Me lembro bem quando minha terapeuta iniciou um movimento no nosso grupo para identificar os “talentos”. Era início de 2015.
Ela perguntava: O que faz você vibrar? O que você continuaria fazendo mesmo se não recebesse por isso? O que faz você perder a noção do tempo quando está fazendo?
Essas perguntas ficaram ecoando em mim e fui me observando. Um certo dia, percebi que eu A-DO-RA-VA quando as amigas do trabalho se abriam pra mim sobre as questões dolorosas de sua vida. Meus neurônios já começavam a se agitar para achar a relação lógica das coisas a partir do que eu já sabia sobre autoconhecimento e padrões emocionais.

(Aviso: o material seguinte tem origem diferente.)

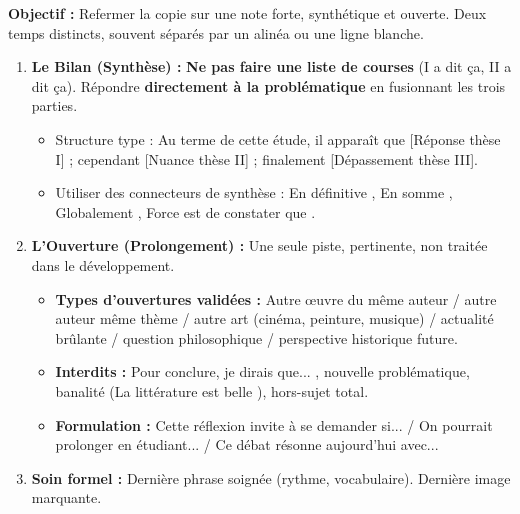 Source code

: \documentclass[11pt]{article}
\begin{document}
\begin{methode}
    \textbf{Objectif :} Refermer la copie sur une note forte, synthétique et ouverte. Deux temps distincts, souvent séparés par un alinéa ou une ligne blanche.
    \begin{enumerate}
        \item \textbf{Le Bilan (Synthèse) :} \textbf{Ne pas faire une liste de courses} (I a dit ça, II a dit ça). Répondre \textbf{directement à la problématique} en fusionnant les trois parties.
            \begin{itemize}
                \item Structure type : \og Au terme de cette étude, il apparaît que [Réponse thèse I] ; cependant [Nuance thèse II] ; finalement [Dépassement thèse III]. \fg
                \item Utiliser des connecteurs de synthèse : \og En définitive \fg, \og En somme \fg, \og Globalement \fg, \og Force est de constater que \fg.
            \end{itemize}
        \item \textbf{L'Ouverture (Prolongement) :} Une seule piste, pertinente, non traitée dans le développement.
            \begin{itemize}
                \item \textbf{Types d'ouvertures validées :} Autre œuvre du même auteur / autre auteur même thème / autre art (cinéma, peinture, musique) / actualité brûlante / question philosophique / perspective historique future.
                \item \textbf{Interdits :} \og Pour conclure, je dirais que... \fg, nouvelle problématique, banalité (\og La littérature est belle \fg), hors-sujet total.
                \item \textbf{Formulation :} \og Cette réflexion invite à se demander si... \fg / \og On pourrait prolonger en étudiant... \fg / \og Ce débat résonne aujourd'hui avec... \fg
            \end{itemize}
        \item \textbf{Soin formel :} Dernière phrase soignée (rythme, vocabulaire). Dernière image marquante.
    \end{enumerate}
\end{methode}
\end{document}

Daí levei essa resposta pra ela e, ousada que sou, levei junto uma proposta: “Eu descobri que adoro ouvir o problema das pessoas. Acho que meu talento é ser terapeuta. Quero ser como você. Você me ensina?” Ela me ouviu com o coração. Ela, que já havia recebido pedidos como esse antes e também tinha suas próprias questões em compartilhar o que sabia, sentiu que era chegada a hora. Formamos uma turma. E comecei a aprender.
A cada encontro eu ia vibrante, super animada. Devorei os conteúdos, aprendi as técnicas e fui ficando alvoroçada para começar a aplicar
Fui impulsionada: arrume voluntários. Passei óleo de peroba na cara e chamei no facebook quem queria ser meu voluntário.
Precisava de 6 pessoas (diante da minha disponibilidade de tempo). Consegui uma lista de 15.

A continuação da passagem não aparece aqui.